• What the task asks
Starting at the first line of the data, print each line verbatim up to and including the line bearing "parami zmiennych. W~wielu", omitting pictures.

------------------------------------------------------------

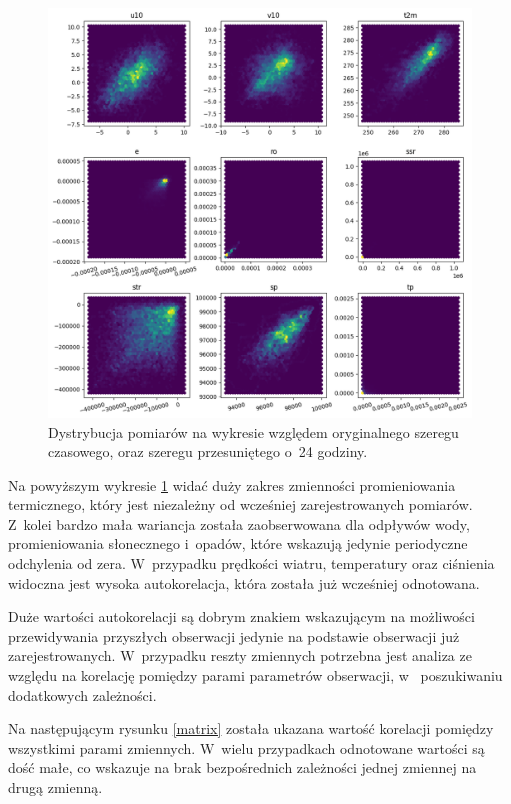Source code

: \begin{figure}[H]
    \centering
    \includegraphics[width=\textwidth]{images/autocorrelation_hex.png}
    \caption{Dystrybucja pomiarów na wykresie względem oryginalnego szeregu czasowego,
    oraz szeregu przesuniętego o~24 godziny.}
    \label{hex}
\end{figure}

Na powyższym wykresie \ref{hex} widać duży zakres zmienności promieniowania termicznego,
który jest niezależny od wcześniej zarejestrowanych pomiarów. Z~kolei bardzo mała wariancja 
została zaobserwowana dla odpływów wody, promieniowania słonecznego i~opadów, które wskazują 
jedynie periodyczne odchylenia od zera. W~przypadku prędkości wiatru, temperatury oraz 
ciśnienia widoczna jest wysoka autokorelacja, która została już wcześniej odnotowana. 

Duże wartości autokorelacji są dobrym znakiem wskazującym na możliwości przewidywania przyszłych
obserwacji jedynie na podstawie obserwacji już zarejestrowanych. W~przypadku reszty zmiennych
potrzebna jest analiza ze względu na korelację pomiędzy parami parametrów obserwacji, w~
poszukiwaniu dodatkowych zależności.

Na następującym rysunku \ref{matrix} została ukazana wartość korelacji pomiędzy wszystkimi 
parami zmiennych. W~wielu przypadkach odnotowane wartości są dość małe, co wskazuje na brak
bezpośrednich zależności jednej zmiennej na drugą zmienną. 

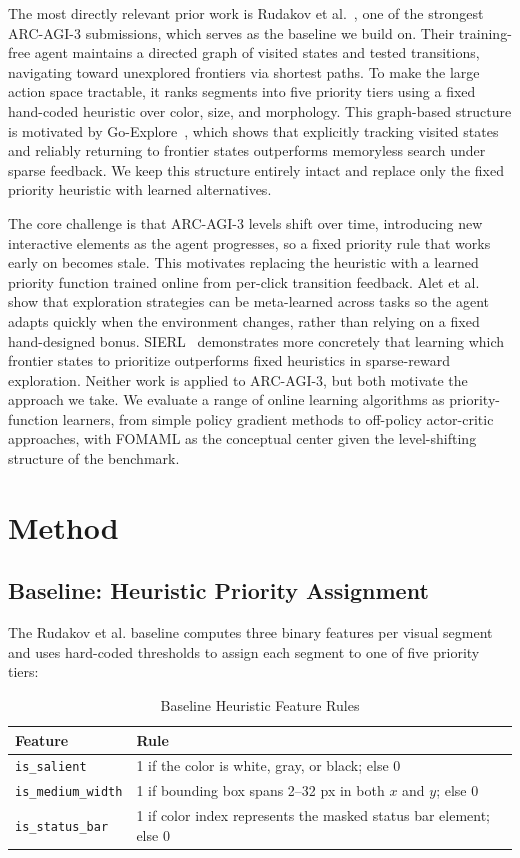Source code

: \documentclass{article}
\begin{document}
The most directly relevant prior work is Rudakov et al.~\cite{rudakov2025graph}, one of the strongest ARC-AGI-3 submissions, which serves as the baseline we build on. Their training-free agent maintains a directed graph of visited states and tested transitions, navigating toward unexplored frontiers via shortest paths. To make the large action space tractable, it ranks segments into five priority tiers using a fixed hand-coded heuristic over color, size, and morphology. This graph-based structure is motivated by Go-Explore~\cite{ecoffet2021first}, which shows that explicitly tracking visited states and reliably returning to frontier states outperforms memoryless search under sparse feedback. We keep this structure entirely intact and replace only the fixed priority heuristic with learned alternatives.

The core challenge is that ARC-AGI-3 levels shift over time, introducing new interactive elements as the agent progresses, so a fixed priority rule that works early on becomes stale. This motivates replacing the heuristic with a learned priority function trained online from per-click transition feedback. Alet et al.~\cite{alet2020metalearning} show that exploration strategies can be meta-learned across tasks so the agent adapts quickly when the environment changes, rather than relying on a fixed hand-designed bonus. SIERL~\cite{sierl2026} demonstrates more concretely that learning which frontier states to prioritize outperforms fixed heuristics in sparse-reward exploration. Neither work is applied to ARC-AGI-3, but both motivate the approach we take. We evaluate a range of online learning algorithms as priority-function learners, from simple policy gradient methods to off-policy actor-critic approaches, with FOMAML as the conceptual center given the level-shifting structure of the benchmark.

\section{Method}
\subsection{Baseline: Heuristic Priority Assignment}

The Rudakov et al. baseline computes three binary features per visual segment and uses hard-coded thresholds to assign each segment to one of five priority tiers:

\begin{table}[h]
\centering
\caption{Baseline Heuristic Feature Rules}
\label{tab:baseline_features}
\begin{tabular}{ll}
\toprule
\textbf{Feature} & \textbf{Rule} \\
\midrule
\texttt{is\_salient} & 1 if the color is white, gray, or black; else 0 \\
\texttt{is\_medium\_width} & 1 if bounding box spans 2--32 px in both $x$ and $y$; else 0 \\
\texttt{is\_status\_bar} & 1 if color index represents the masked status bar element; else 0 \\
\bottomrule
\end{tabular}
\end{table}
\end{document}
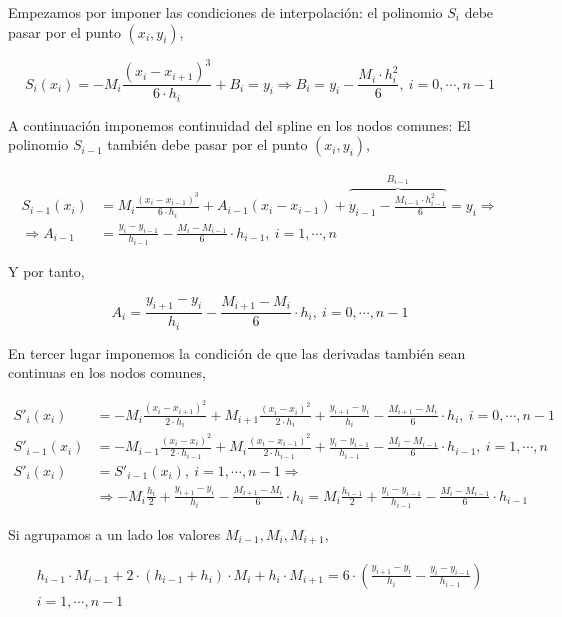 Empezamos por imponer las condiciones de interpolación: el polinomio $S_i$ debe pasar por el punto $(x_i,y_i)$,

\begin{equation*}
S_i(x_i)=-M_i\frac{(x_i-x_{i+1})^3}{6\cdot h_i}+B_i=y_i \Rightarrow B_i=y_i-\frac{M_i\cdot h_i^2}{6},\ i=0,\cdots, n-1
\end{equation*}

A continuación imponemos continuidad del spline en los nodos comunes: El polinomio $S_{i-1}$ también debe pasar por el punto $(x_i, y_i)$,

\begin{align*}
S_{i-1}(x_i)&=M_i\frac{(x_i-x_{i-1})^3}{6\cdot h_i}+A_{i-1}(x_i-x_{i-1})+\overbrace{y_{i-1}-\frac{M_{i-1}\cdot h_{i-1}^2}{6}}^{B_{i-1}}=y_i \Rightarrow\\
\Rightarrow A_{i-1}&=\frac{y_i-y_{i-1}}{h_{i-1}}-\frac{M_i-M_{i-1}}{6}\cdot h_{i-1}, \ i=1,\cdots, n
\end{align*}

Y por tanto,

\begin{equation*}
A_i=\frac{y_{i+1}-y_i}{h_i}-\frac{M_{i+1}-M_i}{6}\cdot h_i, \ i=0,\cdots, n-1
\end{equation*}

En tercer lugar imponemos la condición de que las derivadas también sean continuas en los nodos comunes,

\begin{align*}
S'_i(x_i)&=-M_i\frac{(x_i-x_{i+1})^2}{2\cdot h_i}+M_{i+1}\frac{(x_i-x_i)^2}{2\cdot h_i}+\frac{y_{i+1}-y_i}{h_i}-\frac{M_{i+1}-M_i}{6}\cdot h_i,\   i=0,\cdots, n-1\\
S'_{i-1}(x_i)&=-M_{i-1}\frac{(x_i-x_i)^2}{2\cdot h_{i-1}}+M_{i}\frac{(x_i-x_{i-1})^2}{2\cdot h_{i-1 }}+\frac{y_i-y_{i-1}}{h_{i-1}}-\frac{M_i-M_{i-1}}{6}\cdot h_{i-1},\   i=1,\cdots, n\\
S'_i(x_i)&=S'_{i-1}(x_i) ,\   i=1,\cdots, n-1 \Rightarrow\\
&\Rightarrow -M_i\frac{h_i}{2}+\frac{y_{i+1}-y_i}{h_i}-\frac{M_{i+1}-M_i}{6}\cdot h_i=M_{i}\frac{h_{i-1}}{2}+\frac{y_i-y_{i-1}}{h_{i-1}}-\frac{M_i-M_{i-1}}{6}\cdot h_{i-1}
\end{align*}

Si agrupamos a un lado los valores $M_{i-1}, M_i, M_{i+1}$,

\begin{align*}
h_{i-1}\cdot M_{i-1}+2\cdot (h_{i-1}+h_i)\cdot M_i+h_i\cdot M_{i+1}=6\cdot \left(\frac{y_{i+1}-y_i}{h_i}-\frac{y_i-y_{i-1}}{h_{i-1}}\right)\\
i=1,\cdots ,n-1
\end{align*}

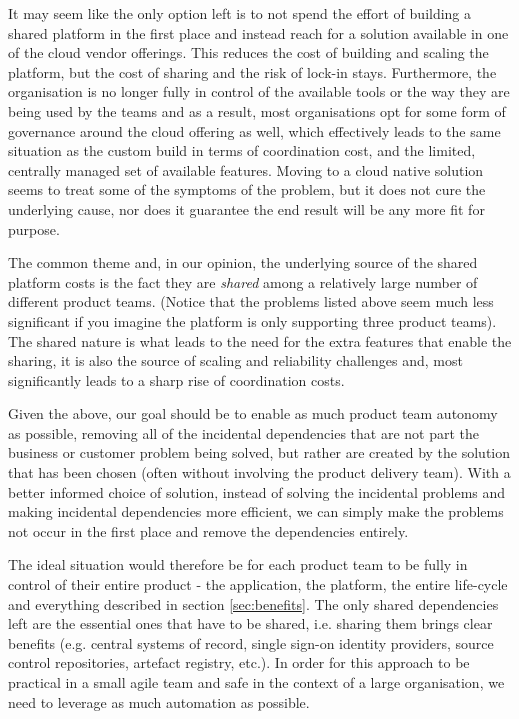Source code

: \documentclass[reprint,amsmath,amssymb,aps]{revtex4-1}
\begin{document}
It may seem like the only option left is to not spend the effort of building a shared platform in the first place and instead reach for a solution available in one of the cloud vendor offerings. This reduces the cost of building and scaling the platform, but the cost of sharing and the risk of lock-in stays. Furthermore, the organisation is no longer fully in control of the available tools or the way they are being used by the teams and as a result, most organisations opt for some form of governance around the cloud offering as well, which effectively leads to the same situation as the custom build in terms of coordination cost, and the limited, centrally managed set of available features. Moving to a cloud native solution seems to treat some of the symptoms of the problem, but it does not cure the underlying cause, nor does it guarantee the end result will be any more fit for purpose.

The common theme and, in our opinion, the underlying source of the shared platform costs is the fact they are \textit{shared} among a relatively large number of different product teams. (Notice that the problems listed above seem much less significant if you imagine the platform is only supporting three product teams). The shared nature is what leads to the need for the extra features that enable the sharing, it is also the source of scaling and reliability challenges and, most significantly leads to a sharp rise of coordination costs.

Given the above, our goal should be to enable as much product team autonomy as possible, removing all of the incidental dependencies that are not part the business or customer problem being solved, but rather are created by the solution that has been chosen (often without involving the product delivery team). With a better informed choice of solution, instead of solving the incidental problems and making incidental dependencies more efficient, we can simply make the problems not occur in the first place and remove the dependencies entirely.

The ideal situation would therefore be for each product team to be fully in control of their entire product - the application, the platform, the entire life-cycle and everything described in section \ref{sec:benefits}. The only shared dependencies left are the essential ones that have to be shared, i.e. sharing them brings clear benefits (e.g. central systems of record, single sign-on identity providers, source control repositories, artefact registry, etc.). In order for this approach to be practical in a small agile team and safe in the context of a large organisation, we need to leverage as much automation as possible.
\end{document}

------------------------------------------------------------

• Output
Source code

: \begin{figure}[H]
    \centering
    \includegraphics[width=\textwidth]{images/autocorrelation_hex.png}
    \caption{Dystrybucja pomiarów na wykresie względem oryginalnego szeregu czasowego,
    oraz szeregu przesuniętego o~24 godziny.}
    \label{hex}
\end{figure}

Na powyższym wykresie \ref{hex} widać duży zakres zmienności promieniowania termicznego,
który jest niezależny od wcześniej zarejestrowanych pomiarów. Z~kolei bardzo mała wariancja 
została zaobserwowana dla odpływów wody, promieniowania słonecznego i~opadów, które wskazują 
jedynie periodyczne odchylenia od zera. W~przypadku prędkości wiatru, temperatury oraz 
ciśnienia widoczna jest wysoka autokorelacja, która została już wcześniej odnotowana. 

Duże wartości autokorelacji są dobrym znakiem wskazującym na możliwości przewidywania przyszłych
obserwacji jedynie na podstawie obserwacji już zarejestrowanych. W~przypadku reszty zmiennych
potrzebna jest analiza ze względu na korelację pomiędzy parami parametrów obserwacji, w~
poszukiwaniu dodatkowych zależności.

Na następującym rysunku \ref{matrix} została ukazana wartość korelacji pomiędzy wszystkimi 
parami zmiennych. W~wielu przypadkach odnotowane wartości są dość małe, co wskazuje na brak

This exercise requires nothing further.